▶ Work required:
Copy each line below in which the word "travis" occurs.

▶ Provided records:
↓

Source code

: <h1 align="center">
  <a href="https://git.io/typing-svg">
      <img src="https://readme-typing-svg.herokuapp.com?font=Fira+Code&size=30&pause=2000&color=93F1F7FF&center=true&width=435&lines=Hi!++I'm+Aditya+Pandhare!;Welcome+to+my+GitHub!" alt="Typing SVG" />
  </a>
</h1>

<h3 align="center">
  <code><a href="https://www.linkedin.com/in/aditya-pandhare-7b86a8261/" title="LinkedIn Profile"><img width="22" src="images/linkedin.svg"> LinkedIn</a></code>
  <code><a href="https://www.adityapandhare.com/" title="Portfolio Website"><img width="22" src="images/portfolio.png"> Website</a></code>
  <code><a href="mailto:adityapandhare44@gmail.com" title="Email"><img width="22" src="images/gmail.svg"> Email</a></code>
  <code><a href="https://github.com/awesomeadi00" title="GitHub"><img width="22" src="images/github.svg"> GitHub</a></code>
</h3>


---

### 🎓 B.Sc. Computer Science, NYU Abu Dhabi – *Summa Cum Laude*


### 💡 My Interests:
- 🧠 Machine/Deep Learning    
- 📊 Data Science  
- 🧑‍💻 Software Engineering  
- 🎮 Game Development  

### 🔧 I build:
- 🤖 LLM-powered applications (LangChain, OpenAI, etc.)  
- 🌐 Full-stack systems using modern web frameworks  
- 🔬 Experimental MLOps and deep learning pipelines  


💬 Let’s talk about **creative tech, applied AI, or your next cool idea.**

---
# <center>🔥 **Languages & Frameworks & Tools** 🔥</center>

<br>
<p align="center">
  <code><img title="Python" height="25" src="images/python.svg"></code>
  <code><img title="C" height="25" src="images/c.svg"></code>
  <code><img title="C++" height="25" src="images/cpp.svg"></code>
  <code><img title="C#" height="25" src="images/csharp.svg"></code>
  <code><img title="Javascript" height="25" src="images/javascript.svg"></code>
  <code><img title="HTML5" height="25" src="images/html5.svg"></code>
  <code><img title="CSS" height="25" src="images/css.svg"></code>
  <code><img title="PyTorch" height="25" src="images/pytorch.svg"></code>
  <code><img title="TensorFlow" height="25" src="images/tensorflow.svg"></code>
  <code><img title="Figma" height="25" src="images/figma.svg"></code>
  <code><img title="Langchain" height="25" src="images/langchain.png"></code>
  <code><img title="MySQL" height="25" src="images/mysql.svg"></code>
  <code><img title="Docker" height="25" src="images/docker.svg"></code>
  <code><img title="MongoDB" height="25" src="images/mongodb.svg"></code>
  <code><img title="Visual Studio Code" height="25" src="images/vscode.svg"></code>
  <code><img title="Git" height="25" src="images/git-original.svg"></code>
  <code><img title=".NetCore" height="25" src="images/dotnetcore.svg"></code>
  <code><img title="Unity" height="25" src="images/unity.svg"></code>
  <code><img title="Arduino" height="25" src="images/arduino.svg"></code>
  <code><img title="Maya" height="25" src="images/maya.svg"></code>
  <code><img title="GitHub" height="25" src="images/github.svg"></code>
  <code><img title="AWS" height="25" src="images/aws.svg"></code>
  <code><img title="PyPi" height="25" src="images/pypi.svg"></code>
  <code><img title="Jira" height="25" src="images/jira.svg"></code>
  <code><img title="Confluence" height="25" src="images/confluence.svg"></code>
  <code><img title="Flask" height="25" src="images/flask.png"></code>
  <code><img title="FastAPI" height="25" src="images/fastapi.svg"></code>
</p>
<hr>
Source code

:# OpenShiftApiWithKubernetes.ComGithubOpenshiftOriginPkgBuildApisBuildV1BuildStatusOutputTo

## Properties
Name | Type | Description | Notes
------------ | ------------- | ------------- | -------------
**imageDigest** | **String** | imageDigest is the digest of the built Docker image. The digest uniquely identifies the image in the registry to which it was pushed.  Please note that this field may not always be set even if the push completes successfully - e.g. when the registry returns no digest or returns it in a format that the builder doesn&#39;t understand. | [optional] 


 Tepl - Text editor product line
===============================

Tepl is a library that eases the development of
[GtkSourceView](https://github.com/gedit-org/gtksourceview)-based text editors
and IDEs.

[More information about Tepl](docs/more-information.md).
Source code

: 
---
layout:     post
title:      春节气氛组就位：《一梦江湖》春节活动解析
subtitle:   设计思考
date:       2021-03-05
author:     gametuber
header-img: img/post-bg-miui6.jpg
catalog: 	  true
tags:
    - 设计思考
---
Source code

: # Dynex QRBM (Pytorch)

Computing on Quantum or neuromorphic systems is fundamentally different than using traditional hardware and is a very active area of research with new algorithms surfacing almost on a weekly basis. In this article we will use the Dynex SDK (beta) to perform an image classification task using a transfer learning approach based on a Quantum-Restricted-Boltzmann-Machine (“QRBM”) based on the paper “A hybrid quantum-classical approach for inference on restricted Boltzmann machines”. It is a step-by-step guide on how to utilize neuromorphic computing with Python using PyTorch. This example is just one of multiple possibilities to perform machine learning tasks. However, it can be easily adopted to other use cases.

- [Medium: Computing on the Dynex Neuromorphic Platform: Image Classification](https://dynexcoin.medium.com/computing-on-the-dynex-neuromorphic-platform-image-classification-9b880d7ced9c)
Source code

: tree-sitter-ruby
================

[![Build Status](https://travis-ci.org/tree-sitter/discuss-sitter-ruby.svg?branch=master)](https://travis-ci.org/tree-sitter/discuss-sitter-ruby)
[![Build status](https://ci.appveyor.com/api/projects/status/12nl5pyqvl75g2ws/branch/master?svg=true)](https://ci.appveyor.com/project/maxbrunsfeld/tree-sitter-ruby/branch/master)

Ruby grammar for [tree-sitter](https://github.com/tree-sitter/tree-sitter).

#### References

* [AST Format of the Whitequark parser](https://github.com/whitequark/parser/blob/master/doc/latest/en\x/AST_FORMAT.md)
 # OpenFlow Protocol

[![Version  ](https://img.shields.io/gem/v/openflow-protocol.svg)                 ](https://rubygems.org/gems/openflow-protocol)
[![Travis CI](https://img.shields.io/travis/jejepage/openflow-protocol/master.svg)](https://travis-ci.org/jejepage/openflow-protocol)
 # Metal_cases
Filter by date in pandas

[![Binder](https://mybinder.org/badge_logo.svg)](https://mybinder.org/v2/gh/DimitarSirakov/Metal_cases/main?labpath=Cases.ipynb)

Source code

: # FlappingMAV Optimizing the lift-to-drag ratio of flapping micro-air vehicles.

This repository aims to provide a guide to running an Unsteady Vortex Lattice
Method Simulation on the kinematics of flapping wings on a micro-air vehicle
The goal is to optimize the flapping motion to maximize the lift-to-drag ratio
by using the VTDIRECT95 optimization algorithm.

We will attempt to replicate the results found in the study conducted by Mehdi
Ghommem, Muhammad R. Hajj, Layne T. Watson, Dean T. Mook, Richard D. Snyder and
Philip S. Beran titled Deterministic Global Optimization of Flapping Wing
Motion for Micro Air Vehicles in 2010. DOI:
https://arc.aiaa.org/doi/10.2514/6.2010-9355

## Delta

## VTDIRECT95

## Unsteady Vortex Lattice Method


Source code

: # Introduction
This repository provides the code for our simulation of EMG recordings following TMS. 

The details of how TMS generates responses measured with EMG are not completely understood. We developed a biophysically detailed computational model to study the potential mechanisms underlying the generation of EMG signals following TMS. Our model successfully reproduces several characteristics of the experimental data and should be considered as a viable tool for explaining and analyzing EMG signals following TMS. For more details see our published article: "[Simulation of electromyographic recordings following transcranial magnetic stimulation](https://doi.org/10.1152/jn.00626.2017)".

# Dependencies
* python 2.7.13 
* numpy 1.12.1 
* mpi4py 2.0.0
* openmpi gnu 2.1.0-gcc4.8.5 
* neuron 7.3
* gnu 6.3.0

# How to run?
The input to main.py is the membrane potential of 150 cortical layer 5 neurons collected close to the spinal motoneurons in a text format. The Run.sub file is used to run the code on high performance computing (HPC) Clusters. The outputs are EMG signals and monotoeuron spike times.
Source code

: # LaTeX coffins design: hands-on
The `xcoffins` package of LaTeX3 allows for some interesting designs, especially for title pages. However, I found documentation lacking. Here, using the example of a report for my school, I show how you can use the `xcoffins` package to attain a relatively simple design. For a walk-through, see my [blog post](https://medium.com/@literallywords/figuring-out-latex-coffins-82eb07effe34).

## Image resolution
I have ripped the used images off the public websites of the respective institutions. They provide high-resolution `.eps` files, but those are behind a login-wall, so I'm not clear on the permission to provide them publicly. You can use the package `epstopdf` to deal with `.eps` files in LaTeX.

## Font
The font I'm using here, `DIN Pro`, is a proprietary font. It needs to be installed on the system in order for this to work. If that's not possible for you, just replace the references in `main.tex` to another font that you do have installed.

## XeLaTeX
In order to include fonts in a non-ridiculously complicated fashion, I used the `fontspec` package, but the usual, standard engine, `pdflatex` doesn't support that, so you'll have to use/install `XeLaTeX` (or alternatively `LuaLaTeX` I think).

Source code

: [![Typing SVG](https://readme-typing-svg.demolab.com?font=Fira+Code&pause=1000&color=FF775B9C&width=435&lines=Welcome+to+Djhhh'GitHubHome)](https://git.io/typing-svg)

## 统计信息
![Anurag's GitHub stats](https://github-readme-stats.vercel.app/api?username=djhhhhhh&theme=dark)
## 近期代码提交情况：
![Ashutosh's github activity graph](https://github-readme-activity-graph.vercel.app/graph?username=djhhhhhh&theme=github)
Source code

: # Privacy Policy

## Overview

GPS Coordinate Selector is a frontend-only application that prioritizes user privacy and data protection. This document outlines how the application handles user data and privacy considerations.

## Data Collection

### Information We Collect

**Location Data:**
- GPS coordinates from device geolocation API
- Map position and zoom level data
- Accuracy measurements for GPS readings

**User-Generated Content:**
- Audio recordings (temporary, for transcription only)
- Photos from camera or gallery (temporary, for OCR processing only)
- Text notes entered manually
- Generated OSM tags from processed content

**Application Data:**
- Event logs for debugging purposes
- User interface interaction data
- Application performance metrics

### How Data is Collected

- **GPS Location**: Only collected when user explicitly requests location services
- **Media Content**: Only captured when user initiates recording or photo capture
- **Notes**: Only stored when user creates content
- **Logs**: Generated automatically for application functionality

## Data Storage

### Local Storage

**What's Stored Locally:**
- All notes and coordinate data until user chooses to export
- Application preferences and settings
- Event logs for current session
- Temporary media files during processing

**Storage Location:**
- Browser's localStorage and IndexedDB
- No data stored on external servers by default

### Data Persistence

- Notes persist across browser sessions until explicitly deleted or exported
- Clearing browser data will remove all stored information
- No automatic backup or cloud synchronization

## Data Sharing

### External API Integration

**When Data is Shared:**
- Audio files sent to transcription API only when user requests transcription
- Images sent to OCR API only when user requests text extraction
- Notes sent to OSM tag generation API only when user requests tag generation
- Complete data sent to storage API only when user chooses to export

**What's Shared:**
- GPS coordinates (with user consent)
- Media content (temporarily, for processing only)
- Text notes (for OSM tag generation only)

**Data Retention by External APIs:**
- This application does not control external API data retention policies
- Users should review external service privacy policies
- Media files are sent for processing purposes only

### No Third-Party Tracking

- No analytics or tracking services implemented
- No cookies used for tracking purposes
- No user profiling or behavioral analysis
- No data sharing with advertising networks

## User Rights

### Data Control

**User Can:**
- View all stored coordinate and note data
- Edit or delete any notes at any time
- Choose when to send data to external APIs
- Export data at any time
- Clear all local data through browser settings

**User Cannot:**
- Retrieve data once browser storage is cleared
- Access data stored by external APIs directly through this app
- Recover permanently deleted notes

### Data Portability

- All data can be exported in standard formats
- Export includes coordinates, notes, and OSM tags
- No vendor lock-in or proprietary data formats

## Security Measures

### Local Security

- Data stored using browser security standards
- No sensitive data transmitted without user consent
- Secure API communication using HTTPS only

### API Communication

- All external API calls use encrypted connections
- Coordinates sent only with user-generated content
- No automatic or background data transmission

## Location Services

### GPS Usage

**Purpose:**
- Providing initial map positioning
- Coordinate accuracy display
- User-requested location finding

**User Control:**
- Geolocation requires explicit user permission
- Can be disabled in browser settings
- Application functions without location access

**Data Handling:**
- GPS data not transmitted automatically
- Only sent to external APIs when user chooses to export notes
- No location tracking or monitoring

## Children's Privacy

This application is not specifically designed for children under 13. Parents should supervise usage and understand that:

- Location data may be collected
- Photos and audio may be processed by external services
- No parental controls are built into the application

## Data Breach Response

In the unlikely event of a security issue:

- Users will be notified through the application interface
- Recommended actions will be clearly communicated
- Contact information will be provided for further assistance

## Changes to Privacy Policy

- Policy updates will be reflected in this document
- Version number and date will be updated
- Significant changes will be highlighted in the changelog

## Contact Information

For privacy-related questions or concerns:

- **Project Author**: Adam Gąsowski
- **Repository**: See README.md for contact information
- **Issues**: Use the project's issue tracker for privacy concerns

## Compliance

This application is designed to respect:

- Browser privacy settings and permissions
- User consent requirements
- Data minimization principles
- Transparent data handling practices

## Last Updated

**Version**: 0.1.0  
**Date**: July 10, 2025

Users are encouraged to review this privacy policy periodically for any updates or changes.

↑

▶ Response to the task:
[![Build Status](https://travis-ci.org/tree-sitter/discuss-sitter-ruby.svg?branch=master)](https://travis-ci.org/tree-sitter/discuss-sitter-ruby)
[![Travis CI](https://img.shields.io/travis/jejepage/openflow-protocol/master.svg)](https://travis-ci.org/jejepage/openflow-protocol)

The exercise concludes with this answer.